### Exercise instructions
The entries should be given again in full. Alter nothing.

Source data:
:::::
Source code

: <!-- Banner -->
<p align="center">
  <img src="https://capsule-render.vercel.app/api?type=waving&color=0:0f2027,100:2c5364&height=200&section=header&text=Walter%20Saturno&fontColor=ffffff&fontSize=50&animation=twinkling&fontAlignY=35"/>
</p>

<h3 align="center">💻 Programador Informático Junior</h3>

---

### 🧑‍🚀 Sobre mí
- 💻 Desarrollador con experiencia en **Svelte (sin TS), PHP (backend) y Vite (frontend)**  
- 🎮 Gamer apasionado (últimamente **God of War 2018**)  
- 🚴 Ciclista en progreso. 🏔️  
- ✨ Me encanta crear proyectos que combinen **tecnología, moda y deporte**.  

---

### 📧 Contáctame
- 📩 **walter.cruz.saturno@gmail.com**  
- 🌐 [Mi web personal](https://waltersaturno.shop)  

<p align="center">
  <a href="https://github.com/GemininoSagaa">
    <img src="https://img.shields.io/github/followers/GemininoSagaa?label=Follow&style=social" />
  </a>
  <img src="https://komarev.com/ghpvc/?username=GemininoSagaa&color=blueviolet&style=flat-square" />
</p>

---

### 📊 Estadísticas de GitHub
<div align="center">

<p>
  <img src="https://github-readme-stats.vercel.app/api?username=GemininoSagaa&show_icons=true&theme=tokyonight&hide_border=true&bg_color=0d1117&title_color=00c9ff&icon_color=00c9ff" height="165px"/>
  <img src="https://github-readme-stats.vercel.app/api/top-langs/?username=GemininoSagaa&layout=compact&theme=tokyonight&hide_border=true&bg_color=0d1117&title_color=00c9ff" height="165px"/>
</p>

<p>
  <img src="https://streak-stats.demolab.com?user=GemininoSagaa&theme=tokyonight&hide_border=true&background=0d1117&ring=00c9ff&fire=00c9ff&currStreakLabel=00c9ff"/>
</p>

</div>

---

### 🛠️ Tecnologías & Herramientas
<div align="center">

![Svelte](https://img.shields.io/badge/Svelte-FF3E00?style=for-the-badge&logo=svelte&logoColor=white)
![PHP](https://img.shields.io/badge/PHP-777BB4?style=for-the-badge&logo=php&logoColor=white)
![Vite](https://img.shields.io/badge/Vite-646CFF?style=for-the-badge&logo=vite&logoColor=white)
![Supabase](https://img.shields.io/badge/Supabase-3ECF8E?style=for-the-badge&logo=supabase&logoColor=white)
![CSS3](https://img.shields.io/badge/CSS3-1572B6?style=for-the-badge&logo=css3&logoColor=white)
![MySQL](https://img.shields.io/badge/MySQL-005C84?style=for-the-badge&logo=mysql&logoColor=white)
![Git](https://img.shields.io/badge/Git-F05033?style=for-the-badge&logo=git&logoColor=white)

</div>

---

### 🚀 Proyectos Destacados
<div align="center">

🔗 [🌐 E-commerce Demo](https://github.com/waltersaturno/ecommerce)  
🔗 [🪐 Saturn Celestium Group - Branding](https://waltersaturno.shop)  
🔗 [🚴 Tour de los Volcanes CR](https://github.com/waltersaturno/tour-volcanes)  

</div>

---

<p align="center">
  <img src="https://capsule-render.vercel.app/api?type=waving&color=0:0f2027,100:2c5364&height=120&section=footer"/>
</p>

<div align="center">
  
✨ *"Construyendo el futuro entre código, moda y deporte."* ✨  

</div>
:::::
### Result for this exercise
Source code

: <!-- Banner -->
<p align="center">
  <img src="https://capsule-render.vercel.app/api?type=waving&color=0:0f2027,100:2c5364&height=200&section=header&text=Walter%20Saturno&fontColor=ffffff&fontSize=50&animation=twinkling&fontAlignY=35"/>
</p>

<h3 align="center">💻 Programador Informático Junior</h3>

---

### 🧑‍🚀 Sobre mí
- 💻 Desarrollador con experiencia en **Svelte (sin TS), PHP (backend) y Vite (frontend)**  
- 🎮 Gamer apasionado (últimamente **God of War 2018**)  
- 🚴 Ciclista en progreso. 🏔️  
- ✨ Me encanta crear proyectos que combinen **tecnología, moda y deporte**.  

---

### 📧 Contáctame
- 📩 **walter.cruz.saturno@gmail.com**  
- 🌐 [Mi web personal](https://waltersaturno.shop)  

<p align="center">
  <a href="https://github.com/GemininoSagaa">
    <img src="https://img.shields.io/github/followers/GemininoSagaa?label=Follow&style=social" />
  </a>
  <img src="https://komarev.com/ghpvc/?username=GemininoSagaa&color=blueviolet&style=flat-square" />
</p>

---

### 📊 Estadísticas de GitHub
<div align="center">

<p>
  <img src="https://github-readme-stats.vercel.app/api?username=GemininoSagaa&show_icons=true&theme=tokyonight&hide_border=true&bg_color=0d1117&title_color=00c9ff&icon_color=00c9ff" height="165px"/>
  <img src="https://github-readme-stats.vercel.app/api/top-langs/?username=GemininoSagaa&layout=compact&theme=tokyonight&hide_border=true&bg_color=0d1117&title_color=00c9ff" height="165px"/>
</p>

<p>
  <img src="https://streak-stats.demolab.com?user=GemininoSagaa&theme=tokyonight&hide_border=true&background=0d1117&ring=00c9ff&fire=00c9ff&currStreakLabel=00c9ff"/>
</p>

</div>

---

### 🛠️ Tecnologías & Herramientas
<div align="center">

![Svelte](https://img.shields.io/badge/Svelte-FF3E00?style=for-the-badge&logo=svelte&logoColor=white)
![PHP](https://img.shields.io/badge/PHP-777BB4?style=for-the-badge&logo=php&logoColor=white)
![Vite](https://img.shields.io/badge/Vite-646CFF?style=for-the-badge&logo=vite&logoColor=white)
![Supabase](https://img.shields.io/badge/Supabase-3ECF8E?style=for-the-badge&logo=supabase&logoColor=white)
![CSS3](https://img.shields.io/badge/CSS3-1572B6?style=for-the-badge&logo=css3&logoColor=white)
![MySQL](https://img.shields.io/badge/MySQL-005C84?style=for-the-badge&logo=mysql&logoColor=white)
![Git](https://img.shields.io/badge/Git-F05033?style=for-the-badge&logo=git&logoColor=white)

</div>

---

### 🚀 Proyectos Destacados
<div align="center">

🔗 [🌐 E-commerce Demo](https://github.com/waltersaturno/ecommerce)  
🔗 [🪐 Saturn Celestium Group - Branding](https://waltersaturno.shop)  
🔗 [🚴 Tour de los Volcanes CR](https://github.com/waltersaturno/tour-volcanes)  

</div>

---

<p align="center">
  <img src="https://capsule-render.vercel.app/api?type=waving&color=0:0f2027,100:2c5364&height=120&section=footer"/>
</p>

<div align="center">
  
✨ *"Construyendo el futuro entre código, moda y deporte."* ✨  

</div>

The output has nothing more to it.